Tuesday, June 11, 2013

American Greatness

Recently I had the opportunity to again see the film Apollo 13. This film moved me greatly the first time I saw it. Made me very proud to be an American. Now, with everything going on in this country, watching it again left me with a profound sadness.

Nevertheless, I look back and remember the greatness of this country. Specifically the men of Apollo 11, the first to land on the moon and the men of Apollo 13, who brought their crippled spacecraft home from lunar orbit.

Commander Neil A. Armstrong
Command Module Pilot Michael Collins
Lunar Module Pilot Edwin "Buzz" E. Aldrin, Jr.

Apollo 11 was the spaceflight that landed the first humans on the Moon, Americans Neil Armstrong and Buzz Aldrin, on July 20, 1969, at 20:18 UTC. Armstrong became the first to step onto the lunar surface 6 hours later on July 21 at 02:56 UTC. Armstrong spent about two and a half hours outside the spacecraft, Aldrin slightly less; and together they collected 47.5 pounds (21.5 kg) of lunar material for return to Earth. A third member of the mission, Michael Collins, piloted the command spacecraft alone in lunar orbit until Armstrong and Aldrin returned to it just under a day later for the trip back to Earth.

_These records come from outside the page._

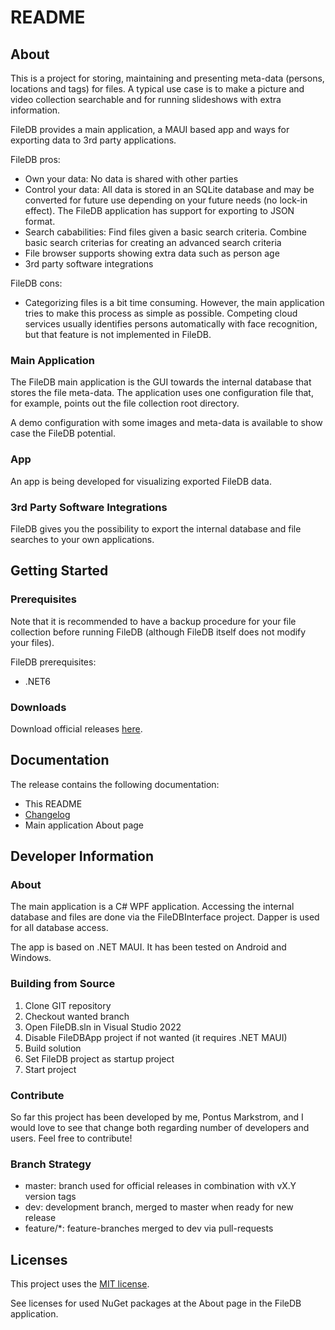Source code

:# README #

## About ##

This is a project for storing, maintaining and presenting meta-data (persons, locations and tags) for files. A typical use case is to make a picture and video collection searchable and for running slideshows with extra information.

FileDB provides a main application, a MAUI based app and ways for exporting data to 3rd party applications.

FileDB pros:

* Own your data: No data is shared with other parties
* Control your data: All data is stored in an SQLite database and may be converted for future use depending on your future needs (no lock-in effect). The FileDB application has support for exporting to JSON format.
* Search cababilities: Find files given a basic search criteria. Combine basic search criterias for creating an advanced search criteria
* File browser supports showing extra data such as person age
* 3rd party software integrations

FileDB cons:

* Categorizing files is a bit time consuming. However, the main application tries to make this process as simple as possible. Competing cloud services usually identifies persons automatically with face recognition, but that feature is not implemented in FileDB.

### Main Application ###

The FileDB main application is the GUI towards the internal database that stores the file meta-data. The application uses one configuration file that, for example, points out the file collection root directory.

A demo configuration with some images and meta-data is available to show case the FileDB potential.

### App ###

An app is being developed for visualizing exported FileDB data.

### 3rd Party Software Integrations ###

FileDB gives you the possibility to export the internal database and file searches to your own applications.

## Getting Started ##

### Prerequisites ###

Note that it is recommended to have a backup procedure for your file collection before running FileDB (although FileDB itself does not modify your files).

FileDB prerequisites:

- .NET6

### Downloads ###

Download official releases [here](https://drive.google.com/drive/folders/1GyZpdDcMdUOlvvtwtKUuylazoy7XaIcm).

## Documentation ##

The release contains the following documentation:

* This README
* [Changelog](CHANGES.txt)
* Main application About page

## Developer Information ##

### About ###

The main application is a C# WPF application. Accessing the internal database and files are done via the FileDBInterface project. Dapper is used for all database access.

The app is based on .NET MAUI. It has been tested on Android and Windows.

### Building from Source ###

1. Clone GIT repository
2. Checkout wanted branch
3. Open FileDB.sln in Visual Studio 2022
4. Disable FileDBApp project if not wanted (it requires .NET MAUI)
5. Build solution
6. Set FileDB project as startup project
7. Start project

### Contribute ###

So far this project has been developed by me, Pontus Markstrom, and I would love to see that change both regarding number of developers and users. Feel free to contribute!

### Branch Strategy ###

* master: branch used for official releases in combination with vX.Y version tags
* dev: development branch, merged to master when ready for new release
* feature/*: feature-branches merged to dev via pull-requests

## Licenses ##

This project uses the [MIT license](LICENSE.txt).

See licenses for used NuGet packages at the About page in the FileDB application.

Edwin "Buzz" E. Aldrin, Jr.
Michael Collins
Neil A. Armstrong
Commander James A. Lovell, Jr.
Command Module Pilot John "Jack" L. Swigert
Lunar Module Pilot Fred W. Haise, Jr.

Apollo 13 was the seventh manned mission in the American Apollo space program and the third intended to land on the Moon. The craft was launched on April 11, 1970, at 13:13 CST from the Kennedy Space Center, Florida, but the lunar landing was aborted after an oxygen tank exploded two days later, crippling the service module upon which the Command Module depended. Despite great hardship caused by limited power, loss of cabin heat, shortage of potable water, and the critical need to jury-rig the carbon dioxide removal system, the crew returned safely to Earth on April 17.

Fred W. Haise, Jr.
John "Jack" L. Swigert
James A. Lovell, Jr.
Here's to all of the men and women of the American space program of those days. Those who flew, those who built and those who supported. I pray that someday we'll see their like again.


  1. I kept a scrap book of all the space flights in the early days. I couldn't get enough of it, thanks .

    1. Two things I loved as a kid: dinosaurs and the space program. Couldn't get enough of either!

  2. In the Navy, we've used "Apollo 13" as the adjective for any type of program or project requiring a big effort over a short time period needed a bunch of folks from different agencies/commands/skillsets to help solve. None of them are nearly as important or dramatic as what happened that April, 40+ years ago, but I guess we're paying homage to what those Astronauts and NASA went through.

    1. Yes, indeed. And I like the use of "Apollo 13" to characterize that sort of effort.

  3. Thank you. I just spent the last two hours reading all kinds of things on Apollo and every diversion down those lanes that wikipedia has to offer. I appreciate it very much.

    Here's to them all!

  4. I remember watching the Apollo 11 moon landing on a teeny-tiny B&W teevee in a little after-hours bar in Wakkanai, Japan... on NHK, in Nihongo. My buds and I couldn't understand a word that was bein' said but we knew we were witnessing history and were damned proud of that fact.

    1. Wow. I can picture that.

      That was an unbelievable moment in history.